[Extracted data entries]
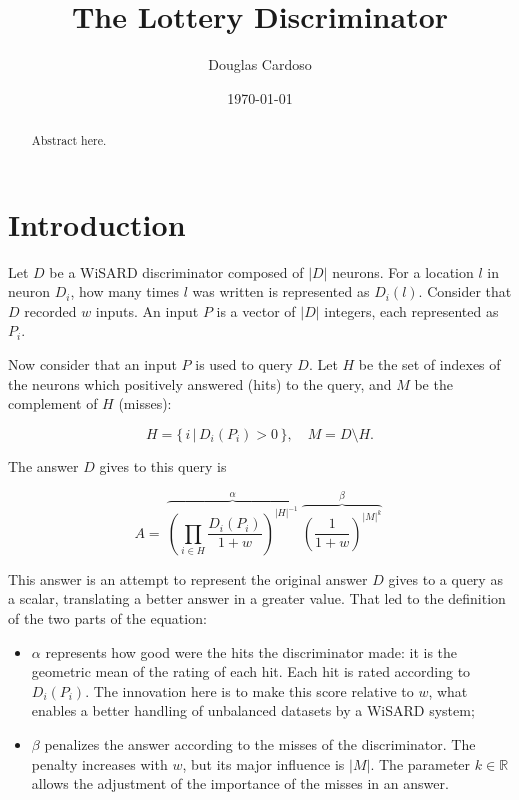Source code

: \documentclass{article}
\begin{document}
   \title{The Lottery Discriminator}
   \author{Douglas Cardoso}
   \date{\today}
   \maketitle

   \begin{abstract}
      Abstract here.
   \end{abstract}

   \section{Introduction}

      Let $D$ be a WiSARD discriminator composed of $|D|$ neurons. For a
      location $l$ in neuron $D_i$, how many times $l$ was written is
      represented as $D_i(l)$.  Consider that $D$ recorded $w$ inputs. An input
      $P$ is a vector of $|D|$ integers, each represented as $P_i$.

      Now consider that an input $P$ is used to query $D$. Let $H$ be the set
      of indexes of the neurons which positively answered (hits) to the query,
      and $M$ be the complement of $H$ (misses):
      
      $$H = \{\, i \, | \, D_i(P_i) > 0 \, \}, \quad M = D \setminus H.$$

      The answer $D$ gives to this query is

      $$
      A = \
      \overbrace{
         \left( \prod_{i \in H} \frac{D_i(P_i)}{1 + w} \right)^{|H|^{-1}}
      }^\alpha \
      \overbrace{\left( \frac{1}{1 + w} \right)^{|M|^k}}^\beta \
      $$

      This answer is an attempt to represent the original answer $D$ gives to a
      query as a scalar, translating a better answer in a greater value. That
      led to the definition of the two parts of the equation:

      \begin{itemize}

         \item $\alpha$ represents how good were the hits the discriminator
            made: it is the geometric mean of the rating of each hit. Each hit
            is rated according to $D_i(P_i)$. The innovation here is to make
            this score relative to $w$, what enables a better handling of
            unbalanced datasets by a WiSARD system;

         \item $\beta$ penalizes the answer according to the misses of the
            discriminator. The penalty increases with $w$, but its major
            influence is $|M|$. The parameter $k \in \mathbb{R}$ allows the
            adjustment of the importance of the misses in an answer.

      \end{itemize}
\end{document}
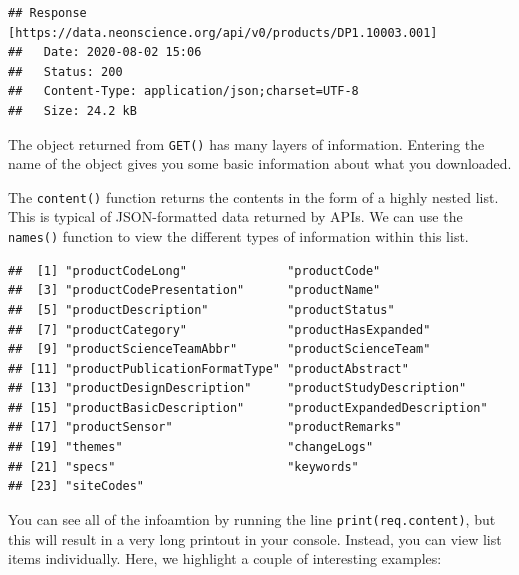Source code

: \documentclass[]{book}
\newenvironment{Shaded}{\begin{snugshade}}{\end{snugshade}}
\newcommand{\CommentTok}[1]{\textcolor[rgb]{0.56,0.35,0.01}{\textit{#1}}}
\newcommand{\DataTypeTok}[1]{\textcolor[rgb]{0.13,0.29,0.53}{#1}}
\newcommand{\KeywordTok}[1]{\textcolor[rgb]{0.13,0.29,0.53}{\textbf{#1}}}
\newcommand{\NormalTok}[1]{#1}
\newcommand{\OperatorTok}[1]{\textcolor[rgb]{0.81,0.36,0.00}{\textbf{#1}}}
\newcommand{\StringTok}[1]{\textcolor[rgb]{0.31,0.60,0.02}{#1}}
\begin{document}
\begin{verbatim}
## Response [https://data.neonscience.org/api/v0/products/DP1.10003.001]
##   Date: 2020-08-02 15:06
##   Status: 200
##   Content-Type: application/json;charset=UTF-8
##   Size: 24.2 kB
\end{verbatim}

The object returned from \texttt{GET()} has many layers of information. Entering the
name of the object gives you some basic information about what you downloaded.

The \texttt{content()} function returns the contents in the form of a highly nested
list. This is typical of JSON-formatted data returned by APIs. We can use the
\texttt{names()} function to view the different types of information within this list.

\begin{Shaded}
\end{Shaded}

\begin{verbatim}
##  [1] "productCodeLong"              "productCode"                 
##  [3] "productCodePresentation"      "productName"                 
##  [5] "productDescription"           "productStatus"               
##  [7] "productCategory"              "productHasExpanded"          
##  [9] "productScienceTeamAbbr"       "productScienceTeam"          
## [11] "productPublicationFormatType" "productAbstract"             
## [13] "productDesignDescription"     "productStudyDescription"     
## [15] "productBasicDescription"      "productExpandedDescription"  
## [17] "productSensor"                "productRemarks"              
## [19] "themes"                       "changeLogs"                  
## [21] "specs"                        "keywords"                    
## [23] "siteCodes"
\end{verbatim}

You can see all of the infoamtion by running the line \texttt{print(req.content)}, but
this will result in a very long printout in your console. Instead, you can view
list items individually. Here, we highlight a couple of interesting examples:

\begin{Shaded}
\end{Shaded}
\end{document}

▶ [What is required] Retype all of the data above word for word, excluding the pictures.

▶ [Answer below]
Source code

: \documentclass{article}
\begin{document}
   \title{The Lottery Discriminator}
   \author{Douglas Cardoso}
   \date{\today}
   \maketitle

   \begin{abstract}
      Abstract here.
   \end{abstract}

   \section{Introduction}

      Let $D$ be a WiSARD discriminator composed of $|D|$ neurons. For a
      location $l$ in neuron $D_i$, how many times $l$ was written is
      represented as $D_i(l)$.  Consider that $D$ recorded $w$ inputs. An input
      $P$ is a vector of $|D|$ integers, each represented as $P_i$.

      Now consider that an input $P$ is used to query $D$. Let $H$ be the set
      of indexes of the neurons which positively answered (hits) to the query,
      and $M$ be the complement of $H$ (misses):
      
      $$H = \{\, i \, | \, D_i(P_i) > 0 \, \}, \quad M = D \setminus H.$$

      The answer $D$ gives to this query is

      $$
      A = \
      \overbrace{
         \left( \prod_{i \in H} \frac{D_i(P_i)}{1 + w} \right)^{|H|^{-1}}
      }^\alpha \
      \overbrace{\left( \frac{1}{1 + w} \right)^{|M|^k}}^\beta \
      $$

      This answer is an attempt to represent the original answer $D$ gives to a
      query as a scalar, translating a better answer in a greater value. That
      led to the definition of the two parts of the equation:

      \begin{itemize}

         \item $\alpha$ represents how good were the hits the discriminator
            made: it is the geometric mean of the rating of each hit. Each hit
            is rated according to $D_i(P_i)$. The innovation here is to make
            this score relative to $w$, what enables a better handling of
            unbalanced datasets by a WiSARD system;

         \item $\beta$ penalizes the answer according to the misses of the
            discriminator. The penalty increases with $w$, but its major
            influence is $|M|$. The parameter $k \in \mathbb{R}$ allows the
            adjustment of the importance of the misses in an answer.

      \end{itemize}
\end{document}
Source code

: \documentclass[]{book}
\newenvironment{Shaded}{\begin{snugshade}}{\end{snugshade}}
\newcommand{\CommentTok}[1]{\textcolor[rgb]{0.56,0.35,0.01}{\textit{#1}}}
\newcommand{\DataTypeTok}[1]{\textcolor[rgb]{0.13,0.29,0.53}{#1}}
\newcommand{\KeywordTok}[1]{\textcolor[rgb]{0.13,0.29,0.53}{\textbf{#1}}}
\newcommand{\NormalTok}[1]{#1}
\newcommand{\OperatorTok}[1]{\textcolor[rgb]{0.81,0.36,0.00}{\textbf{#1}}}
\newcommand{\StringTok}[1]{\textcolor[rgb]{0.31,0.60,0.02}{#1}}
\begin{document}
\begin{verbatim}
## Response [https://data.neonscience.org/api/v0/products/DP1.10003.001]
##   Date: 2020-08-02 15:06
##   Status: 200
##   Content-Type: application/json;charset=UTF-8
##   Size: 24.2 kB
\end{verbatim}

The object returned from \texttt{GET()} has many layers of information. Entering the
name of the object gives you some basic information about what you downloaded.

The \texttt{content()} function returns the contents in the form of a highly nested
list. This is typical of JSON-formatted data returned by APIs. We can use the
\texttt{names()} function to view the different types of information within this list.

\begin{Shaded}
\end{Shaded}

\begin{verbatim}
##  [1] "productCodeLong"              "productCode"                 
##  [3] "productCodePresentation"      "productName"                 
##  [5] "productDescription"           "productStatus"               
##  [7] "productCategory"              "productHasExpanded"          
##  [9] "productScienceTeamAbbr"       "productScienceTeam"          
## [11] "productPublicationFormatType" "productAbstract"             
## [13] "productDesignDescription"     "productStudyDescription"     
## [15] "productBasicDescription"      "productExpandedDescription"  
## [17] "productSensor"                "productRemarks"              
## [19] "themes"                       "changeLogs"                  
## [21] "specs"                        "keywords"                    
## [23] "siteCodes"
\end{verbatim}

You can see all of the infoamtion by running the line \texttt{print(req.content)}, but
this will result in a very long printout in your console. Instead, you can view
list items individually. Here, we highlight a couple of interesting examples:

\begin{Shaded}
\end{Shaded}
\end{document}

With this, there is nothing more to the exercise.